The English used in this article or section may not be easy for everybody to understand. You can help Wikipedia by reading Wikipedia:How to write Simple English pages, then simplifying the article.(December 2024) An editor's reason for this is: technical words not everyone can understand.
A compiler is a computer program that translates computer code written in one programming language into another programming language. The first language is called the source language, and the code is called source code. The second language is called the target and can usually be understood by computers. In that case, the instructions become machine code.
If a compiler can convert the same instruction text into machine code for different computers (like smartphones or video game machines), it is a 'cross-compiler'. If the compiler can make instruction text that is easier for people to read, it is a 'de-compiler'. People who write these instructions are called programmers. Some even made programs that can translate the instructions that describe how a compiler should work, into a compiler. That kind of program is called a compiler-compiler.

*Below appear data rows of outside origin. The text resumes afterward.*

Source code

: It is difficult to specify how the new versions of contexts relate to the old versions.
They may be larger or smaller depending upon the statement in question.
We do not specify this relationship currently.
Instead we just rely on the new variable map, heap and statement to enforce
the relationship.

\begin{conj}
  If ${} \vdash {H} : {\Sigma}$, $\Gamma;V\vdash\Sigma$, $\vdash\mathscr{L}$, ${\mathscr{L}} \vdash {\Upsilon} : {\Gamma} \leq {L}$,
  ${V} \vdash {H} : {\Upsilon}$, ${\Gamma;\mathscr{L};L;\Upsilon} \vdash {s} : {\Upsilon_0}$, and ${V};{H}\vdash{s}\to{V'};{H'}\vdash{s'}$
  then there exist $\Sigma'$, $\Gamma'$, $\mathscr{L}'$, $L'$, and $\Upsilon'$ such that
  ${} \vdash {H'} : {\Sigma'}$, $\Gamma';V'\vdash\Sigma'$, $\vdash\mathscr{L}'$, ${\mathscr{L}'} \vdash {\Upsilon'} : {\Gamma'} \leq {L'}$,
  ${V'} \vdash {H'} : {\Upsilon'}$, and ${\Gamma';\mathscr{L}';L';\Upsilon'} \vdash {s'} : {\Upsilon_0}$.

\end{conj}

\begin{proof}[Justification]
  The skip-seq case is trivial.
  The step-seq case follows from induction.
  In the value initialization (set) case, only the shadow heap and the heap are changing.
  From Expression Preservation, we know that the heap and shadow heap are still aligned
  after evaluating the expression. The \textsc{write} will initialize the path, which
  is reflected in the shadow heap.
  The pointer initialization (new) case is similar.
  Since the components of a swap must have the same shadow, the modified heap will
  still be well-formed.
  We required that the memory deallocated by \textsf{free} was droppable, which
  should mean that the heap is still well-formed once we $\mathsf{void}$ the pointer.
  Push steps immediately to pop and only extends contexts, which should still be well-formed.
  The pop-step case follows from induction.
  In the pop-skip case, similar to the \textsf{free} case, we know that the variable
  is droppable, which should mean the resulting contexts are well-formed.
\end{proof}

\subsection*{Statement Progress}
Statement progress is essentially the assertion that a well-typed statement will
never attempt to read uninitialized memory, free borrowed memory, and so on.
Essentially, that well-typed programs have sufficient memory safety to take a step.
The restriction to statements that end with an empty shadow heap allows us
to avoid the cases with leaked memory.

A compiler usually has three steps. It reads the text and makes notes about how the instructions go together. If the instructions don't make sense, it will try to tell the programmer. Then it will use what it knows about the target language to make the instructions fit better. It then writes down the instructions in the target language. If the source instructions are on different pages, it may have to compile several before it can write everything down.
Compiling the language
A compiler has six parts :
The first piece, a lexical analyzer, reads a page of instruction text and splits it into words and sentences. It also marks the type for each word. For example, a word may be number, a variable, a verb, a math sign, or an adjective. The output of a lexical analyzer is a list of tokens.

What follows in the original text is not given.